I spent a decade without the right to fully express myself. Every word manipulated. Every thought stifled. My life was a decaying fantasy created to sustain a megalomaniac’s straw kingdom. We were his toys, and nothing good or charitable he ever did was without self-serving purpose. Like free-range chickens, we were kept just happy enough not to skitter away. Just healthy enough to be tasty.

“And Cara will go for this?”

“You have a brief window to exploit her affinity for you. Don’t waste it.”

“But what about real stories? I want to prove I can be a great reporter.”

“I’m not going to let you rot in a basement. If you take this job, I promise I’ll find other work for you to do. Other ways you can contribute and show off. I know you’re afraid of sinking to the bottom of the pool and being forgotten. I won’t let that happen, Avery. Trust me.”

I want to. It’s quite an attractive carrot he’s dangling. But I know better. Never trust a man promising to make all your dreams come true.

“Are you sure you’ve thought about this?” I ask. “Us working together?”

“I’m game if you are.”

Maybe the magazine’s first offer wasn’t a dream gig, but who am I kidding? I don’t have editors lining up and begging for me. Ethan has gone to considerable trouble to convince me to say yes. Nowhere else am I going to find an advocate with as much clout as Ethan has at Riot Street.

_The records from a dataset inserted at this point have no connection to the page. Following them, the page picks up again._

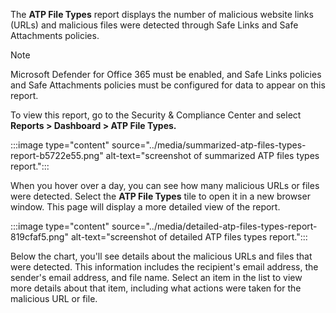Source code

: The **ATP File Types** report displays the number of malicious website links (URLs) and malicious files were detected through Safe Links and Safe Attachments policies.

> [!NOTE]
> Microsoft Defender for Office 365 must be enabled, and Safe Links policies and Safe Attachments policies must be configured for data to appear on this report.

To view this report, go to the Security &amp; Compliance Center and select **Reports &gt; Dashboard &gt; ATP File Types.**

:::image type="content" source="../media/summarized-atp-files-types-report-b5722e55.png" alt-text="screenshot of summarized ATP files types report.":::


When you hover over a day, you can see how many malicious URLs or files were detected. Select the **ATP File Types** tile to open it in a new browser window. This page will display a more detailed view of the report.

:::image type="content" source="../media/detailed-atp-files-types-report-819cfaf5.png" alt-text="screenshot of detailed ATP files types report.":::


Below the chart, you'll see details about the malicious URLs and files that were detected. This information includes the recipient's email address, the sender's email address, and file name. Select an item in the list to view more details about that item, including what actions were taken for the malicious URL or file.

And perhaps now I can picture more nights like this one. Sitting around a table arguing and laughing at a bar with the staff. Late nights over coffee, Ethan and me combing through public records and interview transcripts. Eating takeout at our desks with Ed breathing down our necks to finalize our copy before deadline. Sitting in front of the TV with pizza to watch C.J. eviscerate some arrogant schmuck on a Bill Maher panel. How can I pass this up?

Yet he didn’t answer my first question.

“Why?” I ask again. “Why go out of your way?”

Ethan stares at me for a moment, impassive. “Because you’re completely unpretentious,” he says. “You don’t know how rare a quality that is out there. You’re going to do great things.”

“Thank you, but I’m not sure that’s really an answer.”

“Then let me ask you something. Why become a journalist? After everything you’ve been through, why not live a quiet, obscure life somewhere?”

I suppose it’s for the same reason anyone else goes into this line of work. “I want to change the world.” It sounds simplistic and immature, I know, but it’s the truth. “I want the stories I tell to matter—to do something important and consequential. Because I hate hypocrisy. I hate manipulation, corruption; the things we do to each other. One day I want to write a story that makes a difference. Something people will point to decades later and say, ‘That was the day everything changed.’”

“That’s why I want to work with you,” Ethan says. “That’s the right answer.”